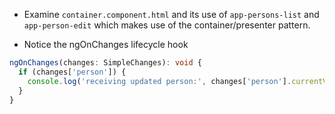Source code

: - Examine `container.component.html` and its use of `app-persons-list` and `app-person-edit` which makes use of the container/presenter pattern.

 - Notice the ngOnChanges lifecycle hook

  ```typescript
  ngOnChanges(changes: SimpleChanges): void {
    if (changes['person']) {
      console.log('receiving updated person:', changes['person'].currentValue);
    }
  }
  ```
============================================================
Exercise >>
Your response should contain each line of the entries above that holds the string "person".

Result of this task >>
: - Examine `container.component.html` and its use of `app-persons-list` and `app-person-edit` which makes use of the container/presenter pattern.
    if (changes['person']) {
      console.log('receiving updated person:', changes['person'].currentValue);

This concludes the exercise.